Prompt: Your response should consist of the entries below, written out exactly.

::: Supplied data :::

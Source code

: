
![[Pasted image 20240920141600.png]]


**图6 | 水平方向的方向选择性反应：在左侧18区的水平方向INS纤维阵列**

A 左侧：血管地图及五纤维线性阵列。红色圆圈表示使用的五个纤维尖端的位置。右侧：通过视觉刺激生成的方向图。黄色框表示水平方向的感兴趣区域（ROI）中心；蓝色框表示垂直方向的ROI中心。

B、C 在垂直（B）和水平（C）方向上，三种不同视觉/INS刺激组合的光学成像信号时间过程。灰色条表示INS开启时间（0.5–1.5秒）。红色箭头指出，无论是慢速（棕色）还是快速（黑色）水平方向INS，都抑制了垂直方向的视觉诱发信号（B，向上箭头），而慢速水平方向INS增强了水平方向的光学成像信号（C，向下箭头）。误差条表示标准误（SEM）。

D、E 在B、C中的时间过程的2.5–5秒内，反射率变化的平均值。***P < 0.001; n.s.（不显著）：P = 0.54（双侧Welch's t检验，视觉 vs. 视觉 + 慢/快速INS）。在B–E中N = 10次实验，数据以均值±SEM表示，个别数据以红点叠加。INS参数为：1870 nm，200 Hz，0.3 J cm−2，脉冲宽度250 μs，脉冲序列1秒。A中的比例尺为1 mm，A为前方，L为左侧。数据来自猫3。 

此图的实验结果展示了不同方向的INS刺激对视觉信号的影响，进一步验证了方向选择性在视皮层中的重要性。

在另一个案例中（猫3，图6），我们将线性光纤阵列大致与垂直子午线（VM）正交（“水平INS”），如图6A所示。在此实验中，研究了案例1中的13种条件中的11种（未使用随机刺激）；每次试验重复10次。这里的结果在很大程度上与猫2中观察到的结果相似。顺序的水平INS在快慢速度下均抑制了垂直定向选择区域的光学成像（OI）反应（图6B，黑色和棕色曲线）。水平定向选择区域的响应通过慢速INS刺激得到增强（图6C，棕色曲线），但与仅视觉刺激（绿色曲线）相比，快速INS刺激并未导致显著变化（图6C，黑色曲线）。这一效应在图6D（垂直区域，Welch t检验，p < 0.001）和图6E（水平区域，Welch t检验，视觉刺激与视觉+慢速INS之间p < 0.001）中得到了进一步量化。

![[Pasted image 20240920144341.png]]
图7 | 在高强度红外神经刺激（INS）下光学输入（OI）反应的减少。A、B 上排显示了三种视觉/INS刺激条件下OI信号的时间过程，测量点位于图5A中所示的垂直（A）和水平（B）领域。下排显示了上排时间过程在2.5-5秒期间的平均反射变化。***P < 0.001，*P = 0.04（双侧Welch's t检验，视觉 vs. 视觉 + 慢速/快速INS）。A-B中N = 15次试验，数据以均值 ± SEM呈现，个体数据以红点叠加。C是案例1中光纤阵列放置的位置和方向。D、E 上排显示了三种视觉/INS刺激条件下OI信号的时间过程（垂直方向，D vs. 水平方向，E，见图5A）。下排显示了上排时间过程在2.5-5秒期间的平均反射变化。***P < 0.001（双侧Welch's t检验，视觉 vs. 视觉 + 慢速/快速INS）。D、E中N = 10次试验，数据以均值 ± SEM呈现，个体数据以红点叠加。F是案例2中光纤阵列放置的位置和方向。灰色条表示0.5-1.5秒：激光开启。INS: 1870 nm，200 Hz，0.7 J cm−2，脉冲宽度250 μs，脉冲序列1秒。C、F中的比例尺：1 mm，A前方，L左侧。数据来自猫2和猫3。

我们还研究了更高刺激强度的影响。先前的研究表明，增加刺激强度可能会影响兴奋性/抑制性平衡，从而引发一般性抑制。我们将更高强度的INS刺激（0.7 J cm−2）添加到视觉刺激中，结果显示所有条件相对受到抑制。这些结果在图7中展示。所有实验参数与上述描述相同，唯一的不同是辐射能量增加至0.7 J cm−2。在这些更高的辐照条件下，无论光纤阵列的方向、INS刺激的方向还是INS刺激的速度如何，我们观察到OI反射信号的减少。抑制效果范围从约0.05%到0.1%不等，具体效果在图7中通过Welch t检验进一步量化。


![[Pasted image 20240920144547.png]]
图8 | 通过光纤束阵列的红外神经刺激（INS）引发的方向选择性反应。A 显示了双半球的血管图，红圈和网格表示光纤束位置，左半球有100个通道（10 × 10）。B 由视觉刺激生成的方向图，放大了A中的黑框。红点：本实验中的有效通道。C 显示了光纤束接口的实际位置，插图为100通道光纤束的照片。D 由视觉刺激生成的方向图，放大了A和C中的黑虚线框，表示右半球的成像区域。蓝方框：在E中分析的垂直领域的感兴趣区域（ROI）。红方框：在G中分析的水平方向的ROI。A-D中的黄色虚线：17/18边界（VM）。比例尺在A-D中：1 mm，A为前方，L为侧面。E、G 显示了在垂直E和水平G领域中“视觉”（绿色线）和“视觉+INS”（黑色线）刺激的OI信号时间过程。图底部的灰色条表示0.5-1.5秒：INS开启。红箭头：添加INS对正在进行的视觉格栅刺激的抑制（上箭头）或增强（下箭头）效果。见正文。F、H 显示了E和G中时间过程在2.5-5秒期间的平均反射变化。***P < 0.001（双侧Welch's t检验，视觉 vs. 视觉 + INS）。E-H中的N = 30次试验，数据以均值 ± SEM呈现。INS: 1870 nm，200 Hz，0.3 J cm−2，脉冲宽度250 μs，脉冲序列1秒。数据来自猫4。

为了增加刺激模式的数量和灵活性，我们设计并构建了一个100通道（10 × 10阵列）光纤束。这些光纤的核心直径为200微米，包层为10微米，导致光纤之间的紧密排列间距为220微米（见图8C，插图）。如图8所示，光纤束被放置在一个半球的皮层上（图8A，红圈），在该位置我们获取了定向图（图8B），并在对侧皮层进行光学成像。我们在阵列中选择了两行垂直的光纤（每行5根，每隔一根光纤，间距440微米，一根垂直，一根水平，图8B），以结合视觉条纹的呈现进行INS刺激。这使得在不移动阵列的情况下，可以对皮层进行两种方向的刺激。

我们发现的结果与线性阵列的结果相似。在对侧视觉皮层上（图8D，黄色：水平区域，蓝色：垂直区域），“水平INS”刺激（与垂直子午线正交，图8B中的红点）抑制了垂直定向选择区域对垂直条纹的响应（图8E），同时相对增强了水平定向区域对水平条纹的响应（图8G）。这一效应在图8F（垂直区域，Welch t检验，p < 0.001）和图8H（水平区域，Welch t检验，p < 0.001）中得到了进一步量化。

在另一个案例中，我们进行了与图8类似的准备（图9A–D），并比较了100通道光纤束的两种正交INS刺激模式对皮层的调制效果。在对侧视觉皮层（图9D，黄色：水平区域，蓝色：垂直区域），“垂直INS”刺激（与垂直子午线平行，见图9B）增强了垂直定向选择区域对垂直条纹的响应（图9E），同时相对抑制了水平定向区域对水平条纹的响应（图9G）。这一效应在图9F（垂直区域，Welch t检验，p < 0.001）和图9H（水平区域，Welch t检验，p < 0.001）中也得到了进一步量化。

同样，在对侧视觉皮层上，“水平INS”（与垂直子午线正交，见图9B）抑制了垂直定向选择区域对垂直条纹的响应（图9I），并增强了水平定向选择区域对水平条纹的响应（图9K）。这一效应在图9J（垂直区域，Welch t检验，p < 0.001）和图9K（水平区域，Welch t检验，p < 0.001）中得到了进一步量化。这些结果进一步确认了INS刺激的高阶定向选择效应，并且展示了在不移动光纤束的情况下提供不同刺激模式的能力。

:::

Reply to the task:
Source code

:
![[Pasted image 20240920141600.png]]


**图6 | 水平方向的方向选择性反应：在左侧18区的水平方向INS纤维阵列**

A 左侧：血管地图及五纤维线性阵列。红色圆圈表示使用的五个纤维尖端的位置。右侧：通过视觉刺激生成的方向图。黄色框表示水平方向的感兴趣区域（ROI）中心；蓝色框表示垂直方向的ROI中心。

B、C 在垂直（B）和水平（C）方向上，三种不同视觉/INS刺激组合的光学成像信号时间过程。灰色条表示INS开启时间（0.5–1.5秒）。红色箭头指出，无论是慢速（棕色）还是快速（黑色）水平方向INS，都抑制了垂直方向的视觉诱发信号（B，向上箭头），而慢速水平方向INS增强了水平方向的光学成像信号（C，向下箭头）。误差条表示标准误（SEM）。

D、E 在B、C中的时间过程的2.5–5秒内，反射率变化的平均值。***P < 0.001; n.s.（不显著）：P = 0.54（双侧Welch's t检验，视觉 vs. 视觉 + 慢/快速INS）。在B–E中N = 10次实验，数据以均值±SEM表示，个别数据以红点叠加。INS参数为：1870 nm，200 Hz，0.3 J cm−2，脉冲宽度250 μs，脉冲序列1秒。A中的比例尺为1 mm，A为前方，L为左侧。数据来自猫3。 

此图的实验结果展示了不同方向的INS刺激对视觉信号的影响，进一步验证了方向选择性在视皮层中的重要性。

在另一个案例中（猫3，图6），我们将线性光纤阵列大致与垂直子午线（VM）正交（“水平INS”），如图6A所示。在此实验中，研究了案例1中的13种条件中的11种（未使用随机刺激）；每次试验重复10次。这里的结果在很大程度上与猫2中观察到的结果相似。顺序的水平INS在快慢速度下均抑制了垂直定向选择区域的光学成像（OI）反应（图6B，黑色和棕色曲线）。水平定向选择区域的响应通过慢速INS刺激得到增强（图6C，棕色曲线），但与仅视觉刺激（绿色曲线）相比，快速INS刺激并未导致显著变化（图6C，黑色曲线）。这一效应在图6D（垂直区域，Welch t检验，p < 0.001）和图6E（水平区域，Welch t检验，视觉刺激与视觉+慢速INS之间p < 0.001）中得到了进一步量化。

![[Pasted image 20240920144341.png]]
图7 | 在高强度红外神经刺激（INS）下光学输入（OI）反应的减少。A、B 上排显示了三种视觉/INS刺激条件下OI信号的时间过程，测量点位于图5A中所示的垂直（A）和水平（B）领域。下排显示了上排时间过程在2.5-5秒期间的平均反射变化。***P < 0.001，*P = 0.04（双侧Welch's t检验，视觉 vs. 视觉 + 慢速/快速INS）。A-B中N = 15次试验，数据以均值 ± SEM呈现，个体数据以红点叠加。C是案例1中光纤阵列放置的位置和方向。D、E 上排显示了三种视觉/INS刺激条件下OI信号的时间过程（垂直方向，D vs. 水平方向，E，见图5A）。下排显示了上排时间过程在2.5-5秒期间的平均反射变化。***P < 0.001（双侧Welch's t检验，视觉 vs. 视觉 + 慢速/快速INS）。D、E中N = 10次试验，数据以均值 ± SEM呈现，个体数据以红点叠加。F是案例2中光纤阵列放置的位置和方向。灰色条表示0.5-1.5秒：激光开启。INS: 1870 nm，200 Hz，0.7 J cm−2，脉冲宽度250 μs，脉冲序列1秒。C、F中的比例尺：1 mm，A前方，L左侧。数据来自猫2和猫3。

我们还研究了更高刺激强度的影响。先前的研究表明，增加刺激强度可能会影响兴奋性/抑制性平衡，从而引发一般性抑制。我们将更高强度的INS刺激（0.7 J cm−2）添加到视觉刺激中，结果显示所有条件相对受到抑制。这些结果在图7中展示。所有实验参数与上述描述相同，唯一的不同是辐射能量增加至0.7 J cm−2。在这些更高的辐照条件下，无论光纤阵列的方向、INS刺激的方向还是INS刺激的速度如何，我们观察到OI反射信号的减少。抑制效果范围从约0.05%到0.1%不等，具体效果在图7中通过Welch t检验进一步量化。


![[Pasted image 20240920144547.png]]
图8 | 通过光纤束阵列的红外神经刺激（INS）引发的方向选择性反应。A 显示了双半球的血管图，红圈和网格表示光纤束位置，左半球有100个通道（10 × 10）。B 由视觉刺激生成的方向图，放大了A中的黑框。红点：本实验中的有效通道。C 显示了光纤束接口的实际位置，插图为100通道光纤束的照片。D 由视觉刺激生成的方向图，放大了A和C中的黑虚线框，表示右半球的成像区域。蓝方框：在E中分析的垂直领域的感兴趣区域（ROI）。红方框：在G中分析的水平方向的ROI。A-D中的黄色虚线：17/18边界（VM）。比例尺在A-D中：1 mm，A为前方，L为侧面。E、G 显示了在垂直E和水平G领域中“视觉”（绿色线）和“视觉+INS”（黑色线）刺激的OI信号时间过程。图底部的灰色条表示0.5-1.5秒：INS开启。红箭头：添加INS对正在进行的视觉格栅刺激的抑制（上箭头）或增强（下箭头）效果。见正文。F、H 显示了E和G中时间过程在2.5-5秒期间的平均反射变化。***P < 0.001（双侧Welch's t检验，视觉 vs. 视觉 + INS）。E-H中的N = 30次试验，数据以均值 ± SEM呈现。INS: 1870 nm，200 Hz，0.3 J cm−2，脉冲宽度250 μs，脉冲序列1秒。数据来自猫4。

为了增加刺激模式的数量和灵活性，我们设计并构建了一个100通道（10 × 10阵列）光纤束。这些光纤的核心直径为200微米，包层为10微米，导致光纤之间的紧密排列间距为220微米（见图8C，插图）。如图8所示，光纤束被放置在一个半球的皮层上（图8A，红圈），在该位置我们获取了定向图（图8B），并在对侧皮层进行光学成像。我们在阵列中选择了两行垂直的光纤（每行5根，每隔一根光纤，间距440微米，一根垂直，一根水平，图8B），以结合视觉条纹的呈现进行INS刺激。这使得在不移动阵列的情况下，可以对皮层进行两种方向的刺激。

我们发现的结果与线性阵列的结果相似。在对侧视觉皮层上（图8D，黄色：水平区域，蓝色：垂直区域），“水平INS”刺激（与垂直子午线正交，图8B中的红点）抑制了垂直定向选择区域对垂直条纹的响应（图8E），同时相对增强了水平定向区域对水平条纹的响应（图8G）。这一效应在图8F（垂直区域，Welch t检验，p < 0.001）和图8H（水平区域，Welch t检验，p < 0.001）中得到了进一步量化。

在另一个案例中，我们进行了与图8类似的准备（图9A–D），并比较了100通道光纤束的两种正交INS刺激模式对皮层的调制效果。在对侧视觉皮层（图9D，黄色：水平区域，蓝色：垂直区域），“垂直INS”刺激（与垂直子午线平行，见图9B）增强了垂直定向选择区域对垂直条纹的响应（图9E），同时相对抑制了水平定向区域对水平条纹的响应（图9G）。这一效应在图9F（垂直区域，Welch t检验，p < 0.001）和图9H（水平区域，Welch t检验，p < 0.001）中也得到了进一步量化。

同样，在对侧视觉皮层上，“水平INS”（与垂直子午线正交，见图9B）抑制了垂直定向选择区域对垂直条纹的响应（图9I），并增强了水平定向选择区域对水平条纹的响应（图9K）。这一效应在图9J（垂直区域，Welch t检验，p < 0.001）和图9K（水平区域，Welch t检验，p < 0.001）中得到了进一步量化。这些结果进一步确认了INS刺激的高阶定向选择效应，并且展示了在不移动光纤束的情况下提供不同刺激模式的能力。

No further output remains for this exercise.